- Coordinates: 37.79591°0′0″S 145.0179°0′0″E﻿ / ﻿37.79591°S 145.01790°E
- Carried: Tramway, Pipeline and Pedestrians
- Crossed: Yarra River
- Locale: Melbourne, Australia

Characteristics
- Design: Howe Truss
- Material: Main span - Oregon (North American softwood) supported by piers of Mount Macedon hardwood.
- Total length: 238 metres (781 ft). A 40 metre main span connected to a 180m long viaduct on the Fairfield side.
- Width: 3.6 metres (12 ft)}

History
- Opened: 1864 (Tramway Bridge)
- Rebuilt: 1891 (Pedestrian Bridge)
- Demolished: 1929

Location
- Interactive map of Zig Zag Bridge, Kew

= Zig Zag Bridge, Kew =

The Zig Zag Bridge was one of two successive bridges spanning the Yarra River between Kew and Fairfield, 5 km east of Melbourne, Victoria, Australia.

Over a 65-year period, the two bridges served different purposes, largely connected to the nearby Kew Asylum —later known as Willsmere.

==Tramway bridge (1864-1870)==

To assist with the building of Kew Asylum, a tramway was established to connect the bluestone quarries of Yarra Bend to the enormous building project in Kew.

The tramway was conceived by John Young (building contractor) and ran for approximately 2.5 km.

At the Yarra River, a Howe truss bridge crossed the water in a single span. The tramway was carried on a timber deck 17 metres above the normal river level. An American design partly of American timber, it is considered unusual for 1860s Melbourne.

==Pedestrian bridge and pipeline (1870-1891)==

After the completion of Kew Asylum, the bridge served as a pedestrian link between the new institution and the one it intended to replace, Yarra Bend Asylum.

During the 1870s, the bridge also carried the first town water to Kew Asylum via Yarra Bend, however, this became redundant after the construction of the Fairfield Pipeline Bridge (1878).

The 'Great Flood' of 1891 brought significant damage to the already deteriorating bridge. It was removed and then replaced by a new design in early 1892.

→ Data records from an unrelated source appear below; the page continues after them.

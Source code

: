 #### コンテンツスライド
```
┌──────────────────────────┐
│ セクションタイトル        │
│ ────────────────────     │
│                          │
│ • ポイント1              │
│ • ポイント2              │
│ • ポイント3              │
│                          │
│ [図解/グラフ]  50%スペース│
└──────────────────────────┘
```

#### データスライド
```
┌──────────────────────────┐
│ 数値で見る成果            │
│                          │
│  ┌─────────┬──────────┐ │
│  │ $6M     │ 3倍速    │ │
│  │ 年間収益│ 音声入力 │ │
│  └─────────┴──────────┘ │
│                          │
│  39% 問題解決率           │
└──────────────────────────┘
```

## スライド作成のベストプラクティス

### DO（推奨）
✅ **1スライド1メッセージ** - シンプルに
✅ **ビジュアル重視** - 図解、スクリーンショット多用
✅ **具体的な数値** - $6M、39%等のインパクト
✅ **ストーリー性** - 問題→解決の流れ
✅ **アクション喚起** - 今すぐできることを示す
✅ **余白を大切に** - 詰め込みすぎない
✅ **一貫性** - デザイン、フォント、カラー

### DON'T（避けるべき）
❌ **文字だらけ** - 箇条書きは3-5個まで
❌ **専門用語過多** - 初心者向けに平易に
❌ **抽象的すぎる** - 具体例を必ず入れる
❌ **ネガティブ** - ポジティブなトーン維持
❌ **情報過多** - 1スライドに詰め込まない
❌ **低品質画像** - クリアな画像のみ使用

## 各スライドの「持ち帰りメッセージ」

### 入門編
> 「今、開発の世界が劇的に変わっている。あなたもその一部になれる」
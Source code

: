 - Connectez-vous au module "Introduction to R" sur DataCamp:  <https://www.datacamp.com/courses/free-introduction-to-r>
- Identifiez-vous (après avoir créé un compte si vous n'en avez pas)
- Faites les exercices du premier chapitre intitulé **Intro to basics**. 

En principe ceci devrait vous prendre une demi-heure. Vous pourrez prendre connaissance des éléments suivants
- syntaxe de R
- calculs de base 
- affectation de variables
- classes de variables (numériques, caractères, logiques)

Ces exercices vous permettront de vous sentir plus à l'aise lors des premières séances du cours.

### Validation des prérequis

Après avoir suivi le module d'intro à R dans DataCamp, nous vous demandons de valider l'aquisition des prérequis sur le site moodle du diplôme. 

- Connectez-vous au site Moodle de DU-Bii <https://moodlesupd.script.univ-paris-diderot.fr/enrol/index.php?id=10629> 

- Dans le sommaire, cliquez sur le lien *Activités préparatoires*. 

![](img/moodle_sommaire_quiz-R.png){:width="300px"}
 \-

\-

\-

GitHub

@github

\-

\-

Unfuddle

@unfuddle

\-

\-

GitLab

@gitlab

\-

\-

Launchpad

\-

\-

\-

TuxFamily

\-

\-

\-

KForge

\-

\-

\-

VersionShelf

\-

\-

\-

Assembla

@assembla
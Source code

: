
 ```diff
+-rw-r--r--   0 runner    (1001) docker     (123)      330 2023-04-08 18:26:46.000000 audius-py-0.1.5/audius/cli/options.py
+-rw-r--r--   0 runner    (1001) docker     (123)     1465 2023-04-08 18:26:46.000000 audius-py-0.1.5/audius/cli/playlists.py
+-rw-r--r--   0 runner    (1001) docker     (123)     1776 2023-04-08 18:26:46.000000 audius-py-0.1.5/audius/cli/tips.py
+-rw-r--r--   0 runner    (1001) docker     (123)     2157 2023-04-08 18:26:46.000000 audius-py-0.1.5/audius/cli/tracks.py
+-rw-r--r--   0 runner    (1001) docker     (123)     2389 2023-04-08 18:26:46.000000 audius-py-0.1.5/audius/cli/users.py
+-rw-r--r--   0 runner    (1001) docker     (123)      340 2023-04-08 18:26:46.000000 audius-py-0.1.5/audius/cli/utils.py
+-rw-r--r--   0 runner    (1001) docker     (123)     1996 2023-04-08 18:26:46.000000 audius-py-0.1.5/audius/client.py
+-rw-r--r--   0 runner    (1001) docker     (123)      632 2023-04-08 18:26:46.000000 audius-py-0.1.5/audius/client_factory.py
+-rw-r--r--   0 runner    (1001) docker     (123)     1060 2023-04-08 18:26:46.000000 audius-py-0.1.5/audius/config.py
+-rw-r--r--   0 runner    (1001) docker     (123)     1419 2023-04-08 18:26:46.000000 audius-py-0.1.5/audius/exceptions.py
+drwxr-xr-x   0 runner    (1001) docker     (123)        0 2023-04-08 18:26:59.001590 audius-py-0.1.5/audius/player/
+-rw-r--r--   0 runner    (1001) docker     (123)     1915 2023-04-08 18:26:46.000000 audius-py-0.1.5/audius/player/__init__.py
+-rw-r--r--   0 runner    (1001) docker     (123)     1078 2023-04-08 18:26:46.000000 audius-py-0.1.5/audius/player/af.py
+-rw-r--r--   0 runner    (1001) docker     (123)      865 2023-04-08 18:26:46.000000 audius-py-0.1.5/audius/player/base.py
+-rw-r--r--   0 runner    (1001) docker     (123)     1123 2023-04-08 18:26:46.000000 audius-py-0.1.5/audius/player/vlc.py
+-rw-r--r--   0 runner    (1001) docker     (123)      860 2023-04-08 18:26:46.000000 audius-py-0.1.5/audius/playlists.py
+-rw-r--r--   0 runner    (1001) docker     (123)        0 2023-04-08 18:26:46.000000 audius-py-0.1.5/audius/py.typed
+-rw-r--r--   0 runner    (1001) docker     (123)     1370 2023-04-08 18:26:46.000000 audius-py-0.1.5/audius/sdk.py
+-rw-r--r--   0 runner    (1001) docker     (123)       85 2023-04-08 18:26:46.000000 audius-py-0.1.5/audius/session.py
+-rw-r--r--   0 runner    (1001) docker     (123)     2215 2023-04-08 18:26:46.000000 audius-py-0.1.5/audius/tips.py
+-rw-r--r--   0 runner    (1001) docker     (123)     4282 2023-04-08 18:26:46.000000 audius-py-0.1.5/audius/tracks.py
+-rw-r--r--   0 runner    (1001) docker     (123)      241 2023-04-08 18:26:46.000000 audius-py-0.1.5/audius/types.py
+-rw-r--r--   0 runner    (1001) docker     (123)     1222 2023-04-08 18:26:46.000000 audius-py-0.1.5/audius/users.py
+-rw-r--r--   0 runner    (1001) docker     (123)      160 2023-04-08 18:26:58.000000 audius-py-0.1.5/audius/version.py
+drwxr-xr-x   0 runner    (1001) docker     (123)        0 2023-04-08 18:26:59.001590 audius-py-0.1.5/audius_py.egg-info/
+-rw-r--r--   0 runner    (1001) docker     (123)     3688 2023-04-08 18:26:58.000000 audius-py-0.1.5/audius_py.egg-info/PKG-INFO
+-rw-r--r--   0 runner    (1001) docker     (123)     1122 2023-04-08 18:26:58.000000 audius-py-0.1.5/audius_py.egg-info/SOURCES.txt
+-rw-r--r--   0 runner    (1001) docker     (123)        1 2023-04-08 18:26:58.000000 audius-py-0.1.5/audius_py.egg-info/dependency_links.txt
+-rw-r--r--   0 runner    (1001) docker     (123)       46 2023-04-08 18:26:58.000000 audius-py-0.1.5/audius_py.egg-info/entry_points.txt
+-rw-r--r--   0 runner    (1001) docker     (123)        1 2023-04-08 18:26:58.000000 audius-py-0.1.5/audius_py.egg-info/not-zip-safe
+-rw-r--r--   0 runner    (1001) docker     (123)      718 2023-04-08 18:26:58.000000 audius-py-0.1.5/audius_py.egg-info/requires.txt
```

==Zig Zag Bridge (1892-1929)==

The Public Works Department designed a new bridge in the same location to a significantly different form.

The sole function was now pedestrians moving between the two institutions - Yarra Bend Asylum and Kew Asylum although it may have also been used by residents of Collingwood.

The deck height was about six metres lower than its predecessor and this necessitated a flight of stairs on the Kew side to reach the top of the bank. The lower Fairfield bank required three flights of stairs located inside a rectangular pier. This connected to a low level gangway.

The multiple flights of stairs and changes of direction resulted in the epithet "Zig Zag Bridge". Alterations occurred in 1910.

==Demise==

After heavy damage in the flood of 1923, the final dismantling of Zig Zag bridge seems to have occurred in 1929 through the use of dynamite.

Subsequent landscaping and repurposing has removed almost all traces of the early bridges in addition to the original tramway.

==Revival ==

Zig Zag Bridge has been earmarked for rebuilding but so far never realised.

The 4.6 km stretch between Kane’s Bridge and the Pipeline Bridge is the longest absence of pedestrian connection between Port Phillip Bay and Ivanhoe.

In 1990, a government document - The Middle Yarra Concept Plan - detailed a rationale for revival.

In this report, the formation of a “Yarra Boulevard Trail” was proposed to run from the Fairfield Pipeline bridge to Collins Bridge (Gipps Street). The trail mainly on the Kew side also necessitated a link to the Yarra Bend side.

The report stated that a brand new bridge “would replace a historic bridge known as the Zig Zag bridge which was swept away by floodwaters. It should be constructed above the 1% flood level so that it would withstand flood flows without impeding them”.

On Map 20 and 22 of the report, a brand new “Zig Zag Bridge” was indicated about 250 metres upstream from its original location. The idea was to provide “limited access across the river” – “pedestrians and bicycles”.